# m3u Datei und embed-tag



## solomat (7. März 2004)

Hallo,

hab son kleines Problem mit einigen Musikdatein. Will auf meiner Seite Musik zum anhören anbieten die ich per Anfrage verlinke. Von nen Kumpel will ich Datein verlinken die aber als m3u Datei aufn Server bei ihm liegen. Mit dem embed-tag funktioniert das nicht. Gibt es irgendeine Möglichkeit diese Datein trotzdem im embed-player abspielen zu lassen. Möchte gern den einen Standard beibehalten.

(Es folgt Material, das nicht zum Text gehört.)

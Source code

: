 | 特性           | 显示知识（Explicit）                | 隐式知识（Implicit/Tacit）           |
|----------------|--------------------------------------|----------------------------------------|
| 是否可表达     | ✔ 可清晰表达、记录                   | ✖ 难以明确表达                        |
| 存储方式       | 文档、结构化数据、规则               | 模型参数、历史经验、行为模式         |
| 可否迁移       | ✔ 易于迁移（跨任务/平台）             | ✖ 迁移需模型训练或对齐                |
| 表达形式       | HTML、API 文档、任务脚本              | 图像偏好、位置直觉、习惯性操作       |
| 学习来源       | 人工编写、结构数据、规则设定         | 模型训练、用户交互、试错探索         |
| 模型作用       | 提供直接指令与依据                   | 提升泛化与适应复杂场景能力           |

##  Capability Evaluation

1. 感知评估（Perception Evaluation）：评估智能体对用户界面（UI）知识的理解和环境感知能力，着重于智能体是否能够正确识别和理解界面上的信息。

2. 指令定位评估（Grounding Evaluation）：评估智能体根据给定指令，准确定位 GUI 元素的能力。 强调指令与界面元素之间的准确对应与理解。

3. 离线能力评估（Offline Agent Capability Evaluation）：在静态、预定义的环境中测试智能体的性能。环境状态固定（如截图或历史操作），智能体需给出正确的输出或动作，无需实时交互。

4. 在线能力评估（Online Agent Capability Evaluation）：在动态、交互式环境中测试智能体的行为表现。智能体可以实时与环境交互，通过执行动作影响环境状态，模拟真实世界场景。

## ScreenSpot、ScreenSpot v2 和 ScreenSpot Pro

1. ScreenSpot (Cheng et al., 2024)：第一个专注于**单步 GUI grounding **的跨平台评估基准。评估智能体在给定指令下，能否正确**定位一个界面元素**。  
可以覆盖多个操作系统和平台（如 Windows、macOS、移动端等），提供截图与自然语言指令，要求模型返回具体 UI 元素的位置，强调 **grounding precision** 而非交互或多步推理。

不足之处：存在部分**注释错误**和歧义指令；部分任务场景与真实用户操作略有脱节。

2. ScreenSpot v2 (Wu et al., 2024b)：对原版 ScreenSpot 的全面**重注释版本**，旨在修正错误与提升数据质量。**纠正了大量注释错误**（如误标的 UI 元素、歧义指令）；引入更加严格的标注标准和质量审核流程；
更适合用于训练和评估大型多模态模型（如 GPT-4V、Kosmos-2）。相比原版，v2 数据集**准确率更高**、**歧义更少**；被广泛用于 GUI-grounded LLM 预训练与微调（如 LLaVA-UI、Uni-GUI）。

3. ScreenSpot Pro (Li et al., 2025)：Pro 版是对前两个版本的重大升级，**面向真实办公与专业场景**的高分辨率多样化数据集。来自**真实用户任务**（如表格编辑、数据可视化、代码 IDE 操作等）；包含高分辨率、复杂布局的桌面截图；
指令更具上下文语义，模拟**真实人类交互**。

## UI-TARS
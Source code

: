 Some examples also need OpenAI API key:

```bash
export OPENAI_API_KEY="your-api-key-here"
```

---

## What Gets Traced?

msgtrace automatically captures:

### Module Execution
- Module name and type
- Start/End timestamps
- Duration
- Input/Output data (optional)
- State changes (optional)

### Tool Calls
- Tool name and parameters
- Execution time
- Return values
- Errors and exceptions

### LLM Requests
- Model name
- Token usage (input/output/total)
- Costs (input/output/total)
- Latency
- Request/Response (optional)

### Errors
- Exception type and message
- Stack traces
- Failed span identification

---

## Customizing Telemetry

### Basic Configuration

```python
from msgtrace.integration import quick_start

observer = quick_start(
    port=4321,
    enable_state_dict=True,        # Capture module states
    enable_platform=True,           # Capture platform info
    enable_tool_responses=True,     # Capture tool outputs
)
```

Hab hier mal den Code gepostet:


```
<html>
<head>
<title>Heelix - Truelies in Metropolis</title>
<meta http-equiv="Content-Type" content="text/html; charset=iso-8859-1">
</head>
<body scroll=no leftmargin="0" topmargin="0" marginwidth="0" marginheight="0">
<div align="right"> 
  <table width="100%" height="100%" border="0" cellpadding="0" cellspacing="0">
    <tr>
      <td width="100%" height="100%" align="center" valign="middle"> 
        <table width="300" border="0" cellspacing="0" cellpadding="0">
          <tr> 
            <td> <div align="right"><font size="1" face="Geneva, Arial, Helvetica, sans-serif">Heelix - Truelies in Metropolis</font></div></td>
          </tr>
          <tr> 
            <td height="40"> <embed src="http://www.heelix.de/mp3/truelies.m3u" autostart="true" width="100%" height="40"></embed></td>
          </tr>
        </table>
      </td>
    </tr>
  </table>
  </div>
</body>
</html>
```

Vielen Dank schonmal fürs lesen.


----------



## rootssw (8. März 2004)

Kann es sein, dass dein Browser den Typ MU3 nicht kennt?
Vielleicht solltest du das Attribut "pluginurl" verwenden, um einen Verweis zu dem benötigten Player-Plugin zu liefern.
Welche URL du da nun aber angeben musst, weiss ich bei dem Format nicht aus dem FF.


----------



## solomat (8. März 2004)

Auf der Seite meines Kumpels kann ich die Datein jedenfalls öffnen. Werden dann allerdings im Winamp-Player abgespielt. Scheint wohl auch der Sinn des ganzen zu sein, da, wenn ich das richtig rechechiert habe das m3u-Format was mit einer Playlist des Winamp-Players zu tun hat und diese Datein dann auch nur dort abgespielt werden können. Hat jemand zufällig solch eine "pluginurl" damit ich diese m3u-Datein auch für den embed-tag nutzen kann?


----------